Commentary on Political Economy

Thursday 28 January 2021

 

Philippines Says U.S. Vowed to Help If There’s a Maritime Attack

The Philippines said U.S. President Joe Biden’s government vowed that America would help the Southeast Asian nation if there was an armed attack in the South China Sea, repeating an earlier pledge made by former President Donald Trump’s administration.

U.S. Secretary of State Antony Blinken told Philippine Foreign Affairs Secretary Teodoro Locsin in a call the 1951 Mutual Defense Treaty between the two nations “will apply to armed attacks against the Philippines,” Manila’s envoy to Washington Jose Manuel Romualdez said at a virtual forum organized by the foreign correspondents’ association.

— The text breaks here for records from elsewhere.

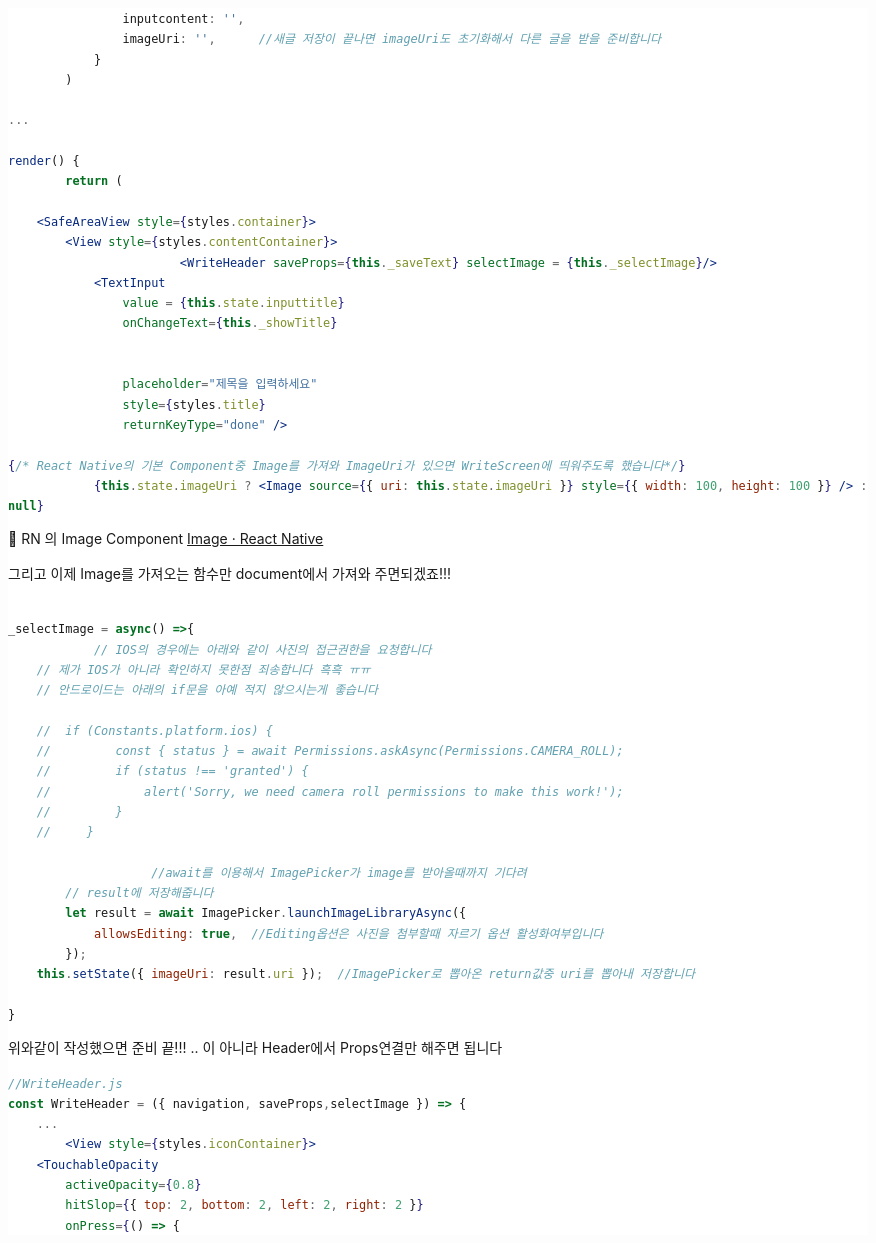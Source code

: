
 ```jsx
                inputcontent: '',
                imageUri: '',      //새글 저장이 끝나면 imageUri도 초기화해서 다른 글을 받을 준비합니다
            }
        )

...

render() {
        return (
           
    <SafeAreaView style={styles.container}>
        <View style={styles.contentContainer}>
                        <WriteHeader saveProps={this._saveText} selectImage = {this._selectImage}/>
            <TextInput
                value = {this.state.inputtitle}
                onChangeText={this._showTitle}
                

                placeholder="제목을 입력하세요"
                style={styles.title}
                returnKeyType="done" />
        
{/* React Native의 기본 Component중 Image를 가져와 ImageUri가 있으면 WriteScreen에 띄워주도록 했습니다*/}
            {this.state.imageUri ? <Image source={{ uri: this.state.imageUri }} style={{ width: 100, height: 100 }} /> : null}
```

🔻 RN 의 Image Component
[Image · React Native](https://facebook.github.io/react-native/docs/image)

그리고 이제 Image를 가져오는 함수만 document에서 가져와 주면되겠죠!!!
```jsx

_selectImage = async() =>{
            // IOS의 경우에는 아래와 같이 사진의 접근권한을 요청합니다
    // 제가 IOS가 아니라 확인하지 못한점 죄송합니다 흑흑 ㅠㅠ
    // 안드로이드는 아래의 if문을 아예 적지 않으시는게 좋습니다

    //  if (Constants.platform.ios) {
    //         const { status } = await Permissions.askAsync(Permissions.CAMERA_ROLL);
    //         if (status !== 'granted') {
    //             alert('Sorry, we need camera roll permissions to make this work!');
    //         }
    //     }
    
                    //await를 이용해서 ImagePicker가 image를 받아올때까지 기다려
        // result에 저장해줍니다
        let result = await ImagePicker.launchImageLibraryAsync({
            allowsEditing: true,  //Editing옵션은 사진을 첨부할때 자르기 옵션 활성화여부입니다
        });
    this.setState({ imageUri: result.uri });  //ImagePicker로 뽑아온 return값중 uri를 뽑아내 저장합니다

}
```
위와같이 작성했으면 준비 끝!!! .. 이 아니라 Header에서 Props연결만 해주면 됩니다
```jsx
//WriteHeader.js
const WriteHeader = ({ navigation, saveProps,selectImage }) => {
    ...
        <View style={styles.iconContainer}>
    <TouchableOpacity
        activeOpacity={0.8}
        hitSlop={{ top: 2, bottom: 2, left: 2, right: 2 }}
        onPress={() => {
```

The U.S. State Department, in a separate statement Wednesday, said Blinken spoke with Locsin about the treaty’s application “to armed attacks against the Philippine armed forces, public vessels, or aircraft in the Pacific, which includes the South China Sea.”

The reassurance comes amid Beijing’s continued assertion of its South China Sea claims which overlap with those of Manila and other nations in the region. China recently passed a law giving its coast guard more freedom to fire on foreign vessels, a move that could raise the risk of miscalculation in disputed waters and which the Philippines protested.